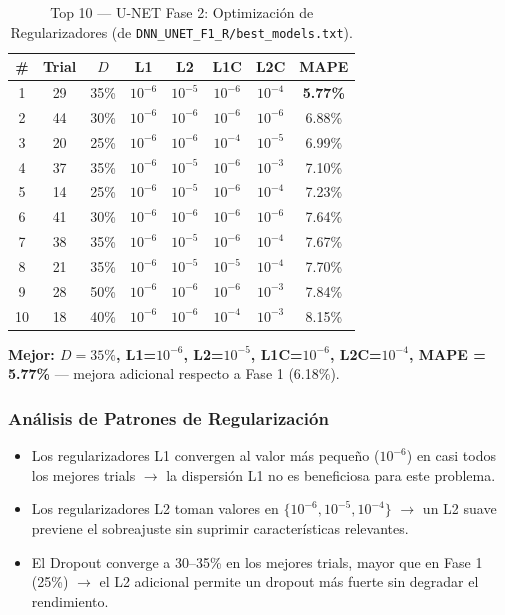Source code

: \documentclass{article}
\begin{document}
\begin{table}[htbp]
\centering
\caption{Top 10 — U-NET Fase 2: Optimización de Regularizadores (de \texttt{DNN\_UNET\_F1\_R/best\_models.txt}).}
\label{tab:unet-phase2}
\begin{tabular}{cccccccc}
\hline
\# & Trial & $D$ & L1 & L2 & L1C & L2C & MAPE \\
\hline
1 & 29 & 35\% & $10^{-6}$ & $10^{-5}$ & $10^{-6}$ & $10^{-4}$ & \textbf{5.77\%} \\
2 & 44 & 30\% & $10^{-6}$ & $10^{-6}$ & $10^{-6}$ & $10^{-6}$ & 6.88\% \\
3 & 20 & 25\% & $10^{-6}$ & $10^{-6}$ & $10^{-4}$ & $10^{-5}$ & 6.99\% \\
4 & 37 & 35\% & $10^{-6}$ & $10^{-5}$ & $10^{-6}$ & $10^{-3}$ & 7.10\% \\
5 & 14 & 25\% & $10^{-6}$ & $10^{-5}$ & $10^{-6}$ & $10^{-4}$ & 7.23\% \\
6 & 41 & 30\% & $10^{-6}$ & $10^{-6}$ & $10^{-6}$ & $10^{-6}$ & 7.64\% \\
7 & 38 & 35\% & $10^{-6}$ & $10^{-5}$ & $10^{-6}$ & $10^{-4}$ & 7.67\% \\
8 & 21 & 35\% & $10^{-6}$ & $10^{-5}$ & $10^{-5}$ & $10^{-4}$ & 7.70\% \\
9 & 28 & 50\% & $10^{-6}$ & $10^{-6}$ & $10^{-6}$ & $10^{-3}$ & 7.84\% \\
10& 18 & 40\% & $10^{-6}$ & $10^{-6}$ & $10^{-4}$ & $10^{-3}$ & 8.15\% \\
\hline
\end{tabular}
\end{table}

\textbf{Mejor: $D=35\%$, L1=$10^{-6}$, L2=$10^{-5}$, L1C=$10^{-6}$, L2C=$10^{-4}$, MAPE = 5.77\%} — mejora adicional respecto a Fase 1 (6.18\%).

\subsubsection{Análisis de Patrones de Regularización}
\begin{itemize}
\item Los regularizadores L1 convergen al valor más pequeño ($10^{-6}$) en casi todos los mejores trials $\rightarrow$ la dispersión L1 no es beneficiosa para este problema.
\item Los regularizadores L2 toman valores en $\{10^{-6}, 10^{-5}, 10^{-4}\}$ $\rightarrow$ un L2 suave previene el sobreajuste sin suprimir características relevantes.
\item El Dropout converge a 30--35\% en los mejores trials, mayor que en Fase 1 (25\%) $\rightarrow$ el L2 adicional permite un dropout más fuerte sin degradar el rendimiento.
\end{itemize}
\end{document}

....................

*ACTIVITY*
Exact copies of all the entries are needed; output them without the pictures.

*RESULT*
Source code

: \documentclass{article}
\begin{document}
\begin{table}[htbp]
\centering
\caption{Top 10 — U-NET Fase 2: Optimización de Regularizadores (de \texttt{DNN\_UNET\_F1\_R/best\_models.txt}).}
\label{tab:unet-phase2}
\begin{tabular}{cccccccc}
\hline
\# & Trial & $D$ & L1 & L2 & L1C & L2C & MAPE \\
\hline
1 & 29 & 35\% & $10^{-6}$ & $10^{-5}$ & $10^{-6}$ & $10^{-4}$ & \textbf{5.77\%} \\
2 & 44 & 30\% & $10^{-6}$ & $10^{-6}$ & $10^{-6}$ & $10^{-6}$ & 6.88\% \\
3 & 20 & 25\% & $10^{-6}$ & $10^{-6}$ & $10^{-4}$ & $10^{-5}$ & 6.99\% \\
4 & 37 & 35\% & $10^{-6}$ & $10^{-5}$ & $10^{-6}$ & $10^{-3}$ & 7.10\% \\
5 & 14 & 25\% & $10^{-6}$ & $10^{-5}$ & $10^{-6}$ & $10^{-4}$ & 7.23\% \\
6 & 41 & 30\% & $10^{-6}$ & $10^{-6}$ & $10^{-6}$ & $10^{-6}$ & 7.64\% \\
7 & 38 & 35\% & $10^{-6}$ & $10^{-5}$ & $10^{-6}$ & $10^{-4}$ & 7.67\% \\
8 & 21 & 35\% & $10^{-6}$ & $10^{-5}$ & $10^{-5}$ & $10^{-4}$ & 7.70\% \\
9 & 28 & 50\% & $10^{-6}$ & $10^{-6}$ & $10^{-6}$ & $10^{-3}$ & 7.84\% \\
10& 18 & 40\% & $10^{-6}$ & $10^{-6}$ & $10^{-4}$ & $10^{-3}$ & 8.15\% \\
\hline
\end{tabular}
\end{table}

\textbf{Mejor: $D=35\%$, L1=$10^{-6}$, L2=$10^{-5}$, L1C=$10^{-6}$, L2C=$10^{-4}$, MAPE = 5.77\%} — mejora adicional respecto a Fase 1 (6.18\%).

\subsubsection{Análisis de Patrones de Regularización}
\begin{itemize}
\item Los regularizadores L1 convergen al valor más pequeño ($10^{-6}$) en casi todos los mejores trials $\rightarrow$ la dispersión L1 no es beneficiosa para este problema.
\item Los regularizadores L2 toman valores en $\{10^{-6}, 10^{-5}, 10^{-4}\}$ $\rightarrow$ un L2 suave previene el sobreajuste sin suprimir características relevantes.
\item El Dropout converge a 30--35\% en los mejores trials, mayor que en Fase 1 (25\%) $\rightarrow$ el L2 adicional permite un dropout más fuerte sin degradar el rendimiento.
\end{itemize}
\end{document}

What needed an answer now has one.